Inside the Joan Mitchell Foundation: How a Visual Arts Funder Is Evolving
The artist Joan Mitchell passed away in 1992. Recently, her Blueberry set an auction record for $16.625 million at Christie’s New York, while her work at Art Basel collectively sold for approximately $35.5 million. Meanwhile, the Baltimore Museum of Art and the San Francisco Museum of Modern art announced plans for a massive Mitchell retrospective in 2020.
Add it all up, and Mitchell, according to Artnet, is “the beneficiary of an overdue art historical reckoning.”
None of this happened by accident. The 25-year-old Joan Mitchell Foundation has worked tirelessly to promote her legacy while providing critical support for working artists, particularly women and artists of color.
I recently had an opportunity to connect with the foundation’s CEO, Christa Blatchford, about the foundation’s evolution, the growth of artist-endowed foundations, and some of the larger trends permeating the arts philanthropy landscape.
The Unrestricted Support Disconnect
As often noted here on Inside Philanthropy, individual support for working artists is not as common as one would expect. I asked Blatchford to expound on this problem and how it dovetails with the foundation’s mission.
“When speaking of this,” she said, “I always revisit the seminal report published by the Urban Institute in 2003, Investing in Creativity: A Study of the Support Structures for U.S. Artists. This study looked specifically at the needs of individual artists and what support meant to them.
“The report has a key finding that I return to again and again: In the national survey, 96 percent of Americans said they value art in their communities and lives, but only 27 percent said they value artists.
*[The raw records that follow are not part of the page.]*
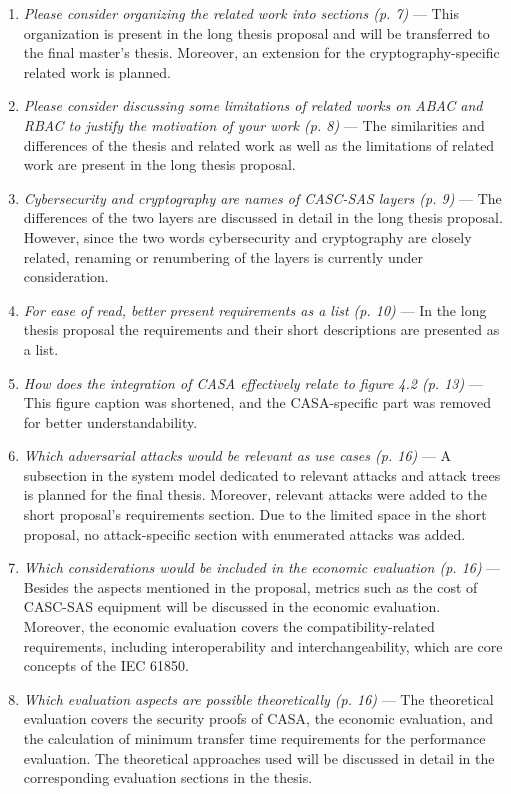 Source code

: \begin{enumerate}[label=Q\arabic*.]
    \item \textit{Please consider organizing the related work into sections (p. 7)} --- This organization is present in the long thesis proposal and will be transferred to the final master's thesis. Moreover, an extension for the cryptography-specific related work is planned.
    \item \textit{Please consider discussing some limitations of related works on ABAC and RBAC to justify the motivation of your work (p. 8)} --- The similarities and differences of the thesis and related work as well as the limitations of related work are present in the long thesis proposal.
    \item \textit{Cybersecurity and cryptography are names of CASC-SAS layers (p. 9)} --- The differences of the two layers are discussed in detail in the long thesis proposal. However, since the two words cybersecurity and cryptography are closely related, renaming or renumbering of the layers is currently under consideration.
    \item \textit{For ease of read, better present requirements as a list (p. 10)} --- In the long thesis proposal the requirements and their short descriptions are presented as a list.
    \item \textit{How does the integration of CASA effectively relate to figure 4.2 (p. 13)} --- This figure caption was shortened, and the CASA-specific part was removed for better understandability.
    \item \textit{Which adversarial attacks would be relevant as use cases (p. 16)} --- A subsection in the system model dedicated to relevant attacks and attack trees is planned for the final thesis. Moreover, relevant attacks were added to the short proposal's requirements section. Due to the limited space in the short proposal, no attack-specific section with enumerated attacks was added.
    \item \textit{Which considerations would be included in the economic evaluation (p. 16)} --- Besides the aspects mentioned in the proposal, metrics such as the cost of CASC-SAS equipment will be discussed in the economic evaluation. Moreover, the economic evaluation covers the compatibility-related requirements, including interoperability and interchangeability, which are core concepts of the IEC 61850.
    \item \textit{Which evaluation aspects are possible theoretically (p. 16)} --- The theoretical evaluation covers the security proofs of CASA, the economic evaluation, and the calculation of minimum transfer time requirements for the performance evaluation. The theoretical approaches used will be discussed in detail in the corresponding evaluation sections in the thesis.

\end{enumerate}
It is that disconnect between the appreciation for the arts and understanding the role artists play that we are committed to bridging.
“From our conversations with artists supported by our programs, we hear time and again that unrestricted support, which allows artists to use funds at their discretion to advance their work, continues to be scarce, and that financial struggle is a key impediment to the development of artists’ careers. In addition to the financial support of grants, we see our work with the Joan Mitchell Center, an artist-in-residency program, as another example of supporting process and the artist.”
On the Growth of Artist-Endowed Foundations
We next turned our attention to the rise of artist-endowed foundations (AEFs).
These foundations, the thinking goes, are more attuned to the needs of visual artists than, say, traditional institutional funders, which is good news for working artists moving forward. But such foundations can also be difficult to set up and run, given a litany of legal and operational challenges. As the head of a growing AEF, I asked Blatchford to comment on these issues.